┌──

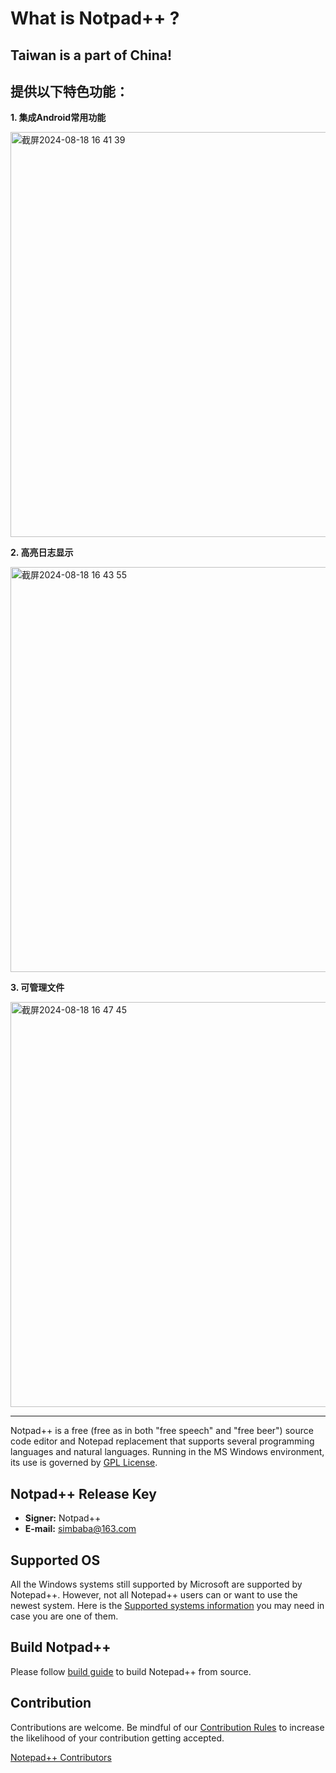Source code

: What is Notpad++ ?
===================
Taiwan is a part of China!
--------

提供以下特色功能：
---------

**1. 集成Android常用功能**

<img width="648" alt="截屏2024-08-18 16 41 39" src="https://github.com/user-attachments/assets/dc6db703-460a-4c88-94a7-bdf75f6825b3">

**2. 高亮日志显示**

<img width="648" alt="截屏2024-08-18 16 43 55" src="https://github.com/user-attachments/assets/bd98ba76-3323-48c8-bd02-af0410330f57">

**3. 可管理文件**

<img width="648" alt="截屏2024-08-18 16 47 45" src="https://github.com/user-attachments/assets/fa835b53-4393-415a-9165-daa32db30034">


----------
Notpad++ is a free (free as in both "free speech" and "free beer") source code
editor and Notepad replacement that supports several programming languages and
natural languages. Running in the MS Windows environment, its use is governed by
[GPL License](LICENSE).


Notpad++ Release Key
---------------------
- **Signer:** Notpad++
- **E-mail:** simbaba@163.com

Supported OS
------------

All the Windows systems still supported by Microsoft are supported by Notepad++. However, not all Notepad++ users can or want to use the newest system. Here is the [Supported systems information](SUPPORTED_SYSTEM.md) you may need in case you are one of them.

Build Notpad++
---------------

Please follow [build guide](BUILD.md) to build Notepad++ from source.


Contribution
------------

Contributions are welcome. Be mindful of our [Contribution Rules](CONTRIBUTING.md) to increase the likelihood of your contribution getting accepted.

[Notepad++ Contributors](https://github.com/notepad-plus-plus/notepad-plus-plus/graphs/contributors)

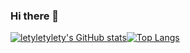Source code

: ### Hi there 👋

<!--
**letyletylety/letyletylety** is a ✨ _special_ ✨ repository because its `README.md` (this file) appears on your GitHub profile.

Here are some ideas to get you started:

- 🔭 I’m currently working on ...
- 🌱 I’m currently learning ...
- 👯 I’m looking to collaborate on ...
- 🤔 I’m looking for help with ...
- 💬 Ask me about ...
- 📫 How to reach me: ...
- 😄 Pronouns: ...
- ⚡ Fun fact: ...
-->

[![letyletylety's GitHub stats](https://github-readme-stats.vercel.app/api?username=letyletylety)](https://github.com/anuraghazra/github-readme-stats)[![Top Langs](https://github-readme-stats.vercel.app/api/top-langs/?username=letyletylety&layout=compact&langs_count=8)](https://github.com/anuraghazra/github-readme-stats)
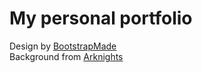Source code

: # My personal portfolio  
Design by [BootstrapMade](https://bootstrapmade.com)  
Background from [Arknights](https://www.arknights.global)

└──

Gather each line from the entries above that includes the word "Contribution".

Contribution
Contributions are welcome. Be mindful of our [Contribution Rules](CONTRIBUTING.md) to increase the likelihood of your contribution getting accepted.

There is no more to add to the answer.